> **REQUIRED ACTION**: Word for word, repeat the lines of the records from the first line up to and including the line that contains "philosophical propaedeutic the", passing over any pictures.

Source records
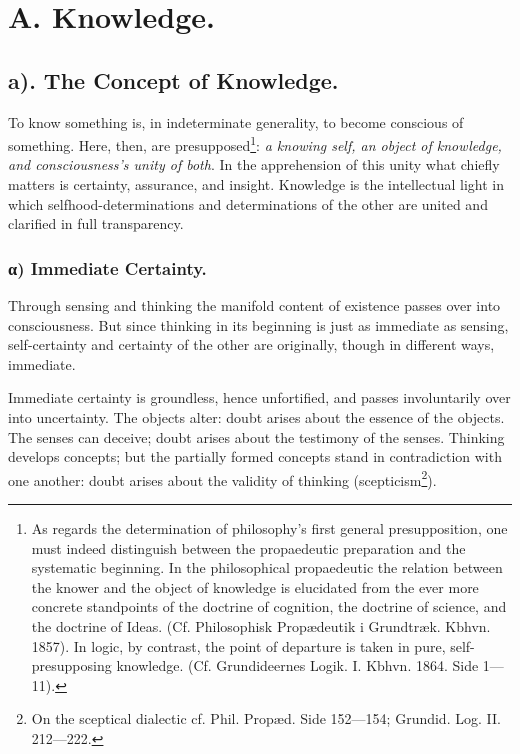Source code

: \documentclass[12pt]{book}
\begin{document}
\mainmatter

\chapter*{A. Knowledge.}
\section*{a). The Concept of Knowledge.}

To know something is, in indeterminate generality, to become
conscious of something. Here, then, are
presupposed\footnote{As regards the determination of philosophy's
first general presupposition, one must indeed distinguish between the
propaedeutic preparation and the systematic beginning. In the
philosophical propaedeutic the relation between the knower and the
object of knowledge is elucidated from the ever more concrete
standpoints of the doctrine of cognition, the doctrine of science,
and the doctrine of Ideas. (Cf. Philosophisk Propædeutik i
Grundtræk. Kbhvn. 1857). In logic, by contrast, the point of
departure is taken in pure, self-presupposing knowledge. (Cf.
Grundideernes Logik. I. Kbhvn. 1864. Side 1---11).}:
\emph{a knowing self, an object of knowledge, and consciousness's
unity of both}. In the apprehension of this unity what chiefly
matters is certainty, assurance, and insight. Knowledge is the
intellectual light in which selfhood-determinations and
determinations of the other are united and clarified in full
transparency.

\subsection*{α) Immediate Certainty.}

Through sensing and thinking the manifold content of existence
passes over into consciousness. But since thinking in its beginning
is just as immediate as sensing, self-certainty and certainty of the
other are originally, though in different ways, immediate.

Immediate certainty is groundless, hence unfortified, and passes
involuntarily over into uncertainty. The objects alter: doubt arises
about the essence of the objects. The senses can deceive; doubt
arises about the testimony of the senses. Thinking develops
concepts; but the partially formed concepts stand in contradiction
with one another: doubt arises about the validity of thinking
(scepticism\footnote{On the sceptical dialectic cf. Phil. Propæd.
Side 152---154; Grundid. Log. II. 212---222.}).
\end{document}
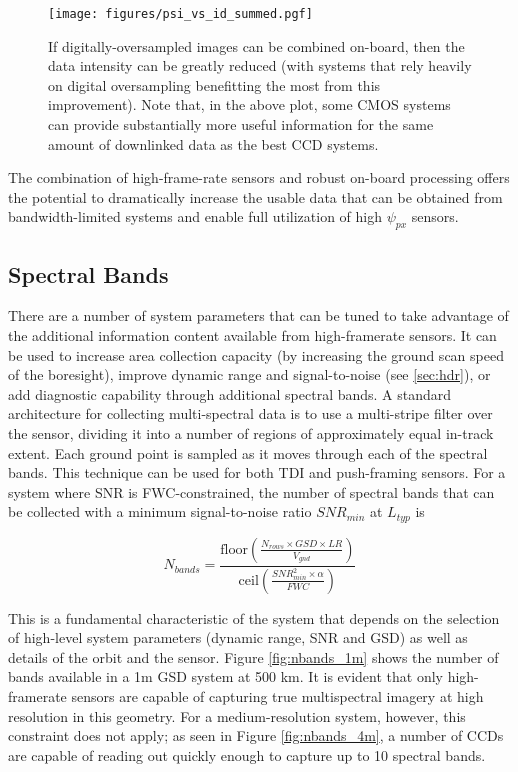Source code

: \documentclass[]{spieman}  %
\begin{document}
\begin{figure}
  \centering
  \texttt{[image: figures/psi\_vs\_id\_summed.pgf]}
  \caption{If digitally-oversampled images can be combined on-board, then the data intensity can be greatly reduced (with systems that rely heavily on digital oversampling benefitting the most from this improvement). Note that, in the above plot, some CMOS systems can provide substantially more useful information for the same amount of downlinked data as the best CCD systems.
  \label{fig:psi_vs_id_summed}}
\end{figure}

The combination of high-frame-rate sensors and robust on-board processing offers the potential to dramatically increase the usable data that can be obtained from bandwidth-limited systems and enable full utilization of high $\psi_{px}$ sensors.

\subsection{Spectral Bands}
\label{sec:spec}

There are a number of system parameters that can be tuned to take advantage of the additional information content available from high-framerate sensors. It can be used to increase area collection capacity (by increasing the ground scan speed of the boresight), improve dynamic range and signal-to-noise (see \ref{sec:hdr}), or add diagnostic capability through additional spectral bands. A standard architecture for collecting multi-spectral data is to use a multi-stripe filter over the sensor, dividing it into a number of regions of approximately equal in-track extent. Each ground point is sampled as it moves through each of the spectral bands. This technique can be used for both TDI and push-framing sensors. For a system where SNR is FWC-constrained, the number of spectral bands that can be collected with a minimum signal-to-noise ratio $SNR_{min}$ at $L_{typ}$ is

\begin{equation}
    \label{eq:nbands}
    N_{bands} = \frac{\text{floor}\left(\frac{N_{rows}\times GSD\times LR}{V_{gnd}}\right)} {\text{ceil}\left(\frac{SNR_{min}^{2}\times\alpha}{FWC}\right)}
\end{equation}

This is a fundamental characteristic of the system that depends on the selection of high-level system parameters (dynamic range, SNR and GSD) as well as details of the orbit and the sensor. Figure \ref{fig:nbands_1m} shows the number of bands available in a 1m GSD system at 500 km. It is evident that only high-framerate sensors are capable of capturing true multispectral imagery at high resolution in this geometry. For a medium-resolution system, however, this constraint does not apply; as seen in Figure \ref{fig:nbands_4m}, a number of CCDs are capable of reading out quickly enough to capture up to 10 spectral bands.
\end{document}
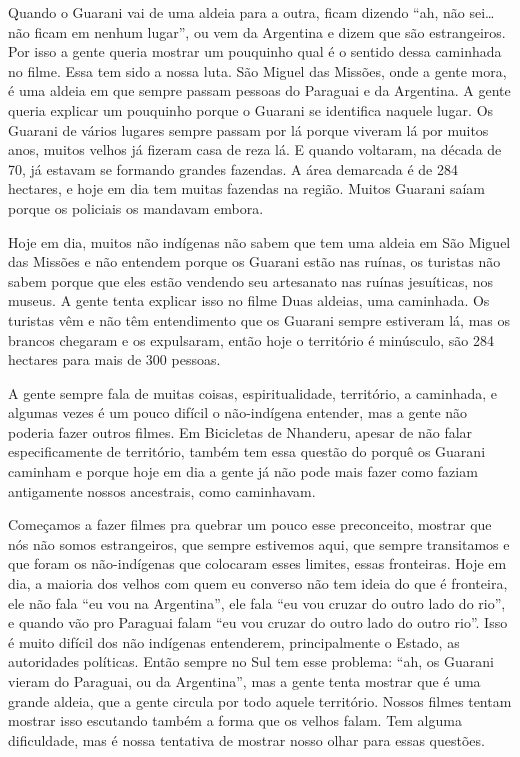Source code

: Quando o Guarani vai de uma aldeia para a outra, ficam dizendo ``ah, não
sei\ldots{} não ficam em nenhum lugar'', ou vem da Argentina e dizem que são
estrangeiros. Por isso a gente queria mostrar um pouquinho qual é o
sentido dessa caminhada no filme. Essa tem sido a nossa luta. São
Miguel das Missões, onde a gente mora, é uma aldeia em que sempre
passam pessoas do Paraguai e da Argentina. A gente queria explicar um
pouquinho porque o Guarani se identifica naquele lugar. Os Guarani de
vários lugares sempre passam por lá porque viveram lá por muitos anos,
muitos velhos já fizeram casa de reza lá. E quando voltaram, na década
de 70, já estavam se formando grandes fazendas. A área demarcada é de
284 hectares, e hoje em dia tem muitas fazendas na região. Muitos
Guarani saíam porque os policiais os mandavam embora.

Hoje em dia, muitos não indígenas não sabem que tem uma aldeia em São
Miguel das Missões e não entendem porque os Guarani estão nas ruínas,
os turistas não sabem porque que eles estão vendendo seu artesanato nas
ruínas jesuíticas, nos museus. A gente tenta explicar isso no filme
Duas aldeias, uma caminhada. Os turistas vêm e não têm entendimento que
os Guarani sempre estiveram lá, mas os brancos chegaram e os
expulsaram, então hoje o território é minúsculo, são 284 hectares para
mais de 300 pessoas.

A gente sempre fala de muitas coisas, espiritualidade, território, a
caminhada, e algumas vezes é um pouco difícil o não-indígena entender,
mas a gente não poderia fazer outros filmes. Em Bicicletas de Nhanderu,
apesar de não falar especificamente de território, também tem essa
questão do porquê os Guarani caminham e porque hoje em dia a gente já
não pode mais fazer como faziam antigamente nossos ancestrais, como
caminhavam.

Começamos a fazer filmes pra quebrar um pouco esse preconceito, mostrar
que nós não somos estrangeiros, que sempre estivemos aqui, que sempre
transitamos e que foram os não-indígenas que colocaram esses limites,
essas fronteiras. Hoje em dia, a maioria dos velhos com quem eu
converso não tem ideia do que é fronteira, ele não fala ``eu vou na
Argentina'', ele fala ``eu vou cruzar do outro lado do rio'', e quando vão
pro Paraguai falam ``eu vou cruzar do outro lado do outro rio''. Isso é
muito difícil dos não indígenas entenderem, principalmente o Estado, as
autoridades políticas. Então sempre no Sul tem esse problema: ``ah, os
Guarani vieram do Paraguai, ou da Argentina'', mas a gente tenta mostrar
que é uma grande aldeia, que a gente circula por todo aquele
território. Nossos filmes tentam mostrar isso escutando também a forma
que os velhos falam. Tem alguma dificuldade, mas é nossa tentativa de
mostrar nosso olhar para essas questões.

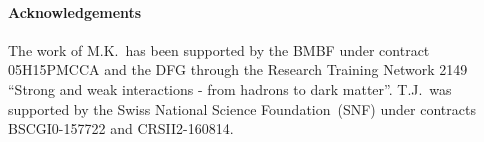\paragraph*{Acknowledgements}
The work of M.K.~has been supported by the BMBF under contract 05H15PMCCA and the DFG through the Research Training Network 2149
``Strong and weak interactions - from hadrons to dark matter''.
T.J.~was supported by the Swiss National Science Foundation~(SNF) under contracts BSCGI0-157722 and CRSII2-160814.

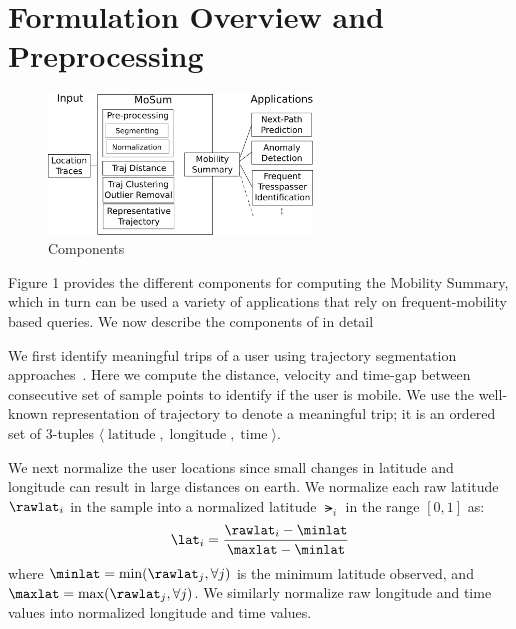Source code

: \section{Formulation Overview and Preprocessing}
\begin{figure}[!htb]
\centering
\includegraphics[width=7cm]{figs/overview.pdf}
\caption{\trajSummary Components}
\label{fig:components}
\end{figure}

Figure 1 provides the different components for computing the Mobility Summary, which in turn can be used a variety of applications that rely on frequent-mobility based queries. We now describe the components of \trajSummary in detail


We first identify meaningful trips of a user using trajectory segmentation approaches~\cite{Zheng2008}. Here we compute the distance, velocity and time-gap between consecutive set of sample points to identify if the user is mobile. We use the well-known representation of trajectory to denote a meaningful trip; it is an ordered set of 3-tuples $\langle \operatorname{latitude},\operatorname{longitude},\operatorname{time} \rangle$.

We next normalize the user locations since small changes in latitude and longitude can result in large distances on earth. We normalize each raw latitude $\rawlat_i$ in the sample into a normalized latitude $\lat_i$ in the range $[0,1]$ as:
\begin{eqnarray}
\lat_i =\frac{\rawlat_i - \minlat}{\maxlat - \minlat}
\end{eqnarray}
where $\minlat=\min(\rawlat_j, \forall j)$ is the minimum latitude observed, and $\maxlat=\max(\rawlat_j, \forall j)$. We similarly normalize raw longitude and time values into normalized longitude and time values.

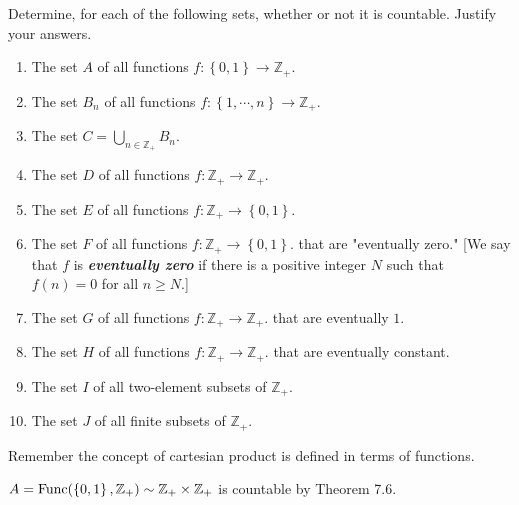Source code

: \documentclass[a4paper,12pt]{article}
\begin{document}
\begin{exe}
	Determine, for each of the following sets,
	whether or not it is countable.
	Justify your answers.
	\begin{enumerate}
		\item
		      The set \( A \) of all functions
		      \( f:\left\{ 0,1 \right\} \to \mathbb{Z}_{+} \).
		      
		\item
		      The set \( B_n \) of all functions
		      \( f:\left\{ 1,\cdots,n \right\} \to \mathbb{Z}_{+} \).
		      
		\item
		      The set \( C=\bigcup_{n \in \mathbb{Z}_{+}}B_n \).
		      
		\item
		      The set \( D \) of all functions
		      \( f:\mathbb{Z}_{+} \to \mathbb{Z}_{+} \).
		      
		\item
		      The set \( E \) of all functions
		      \( f:\mathbb{Z}_{+} \to \left\{ 0,1 \right\} \).
		      
		\item
		      The set \( F \) of all functions
		      \( f:\mathbb{Z}_{+} \to \left\{ 0,1 \right\} \).
		      that are "eventually zero."
		      [We say that \( f \) is \textbf{\textit{eventually zero}} if there is a positive integer \( N \) such that \( f(n)=0 \) for all \( n \ge N \).]
		      
		\item
		      The set \( G \) of all functions
		      \( f:\mathbb{Z}_{+} \to \mathbb{Z}_{+} \).
		      that are eventually \( 1 \).
		      
		\item
		      The set \( H \) of all functions
		      \( f:\mathbb{Z}_{+} \to \mathbb{Z}_{+} \).
		      that are eventually constant.
		      
		\item
		      The set \( I \) of all two-element subsets of \( \mathbb{Z}_{+} \).
		      
		\item
		      The set \( J \) of all finite subsets of \( \mathbb{Z}_{+} \).
	\end{enumerate}
	
\end{exe}\begin{sol}
	Remember the concept of cartesian product is defined in terms of functions.
	
	\( A=\mathrm{Func}(\left\{ 0,1 \right\},\mathbb{Z}_{+})
	\sim \mathbb{Z}_{+}\times \mathbb{Z}_{+} \)
	is countable by Theorem 7.6.
	

\end{sol}
\end{document}
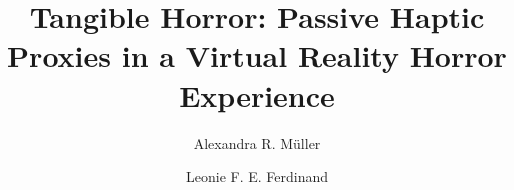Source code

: \documentclass[sigconf,nonacm]{acmart}
\begin{document}
\title[Tangible Horror]{Tangible Horror: Passive Haptic Proxies in a Virtual Reality Horror Experience}

\author{Alexandra R. Müller}

\author{Leonie F. E. Ferdinand}

\begin{abstract}
  
\end{abstract}


\begin{teaserfigure}
  \begin{minipage}[c]{0.325\textwidth}
  \end{minipage}\hfill
  \begin{minipage}[c]{0.325\textwidth}
  \end{minipage}\hfill
  \begin{minipage}[c]{0.325\textwidth}
  \end{minipage}
  \caption{In \emph{Tangible Horror} the player is locked in a cabin (right) and has to discover four coins from four unpleasant hiding places. In the haptic condition each hiding place has a physical counterpart (left) the player reaches into with bare hands, here a bucket of gummy worms standing in for a bucket of maggots (middle).}
  \label{fig:teaser}
\end{teaserfigure}

\maketitle












\end{document}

> **ANSWER SECTION**:
Source code

: \documentclass[12pt]{book}
\begin{document}
\mainmatter

\chapter*{A. Knowledge.}
\section*{a). The Concept of Knowledge.}

To know something is, in indeterminate generality, to become
conscious of something. Here, then, are
presupposed\footnote{As regards the determination of philosophy's
first general presupposition, one must indeed distinguish between the
propaedeutic preparation and the systematic beginning. In the
philosophical propaedeutic the relation between the knower and the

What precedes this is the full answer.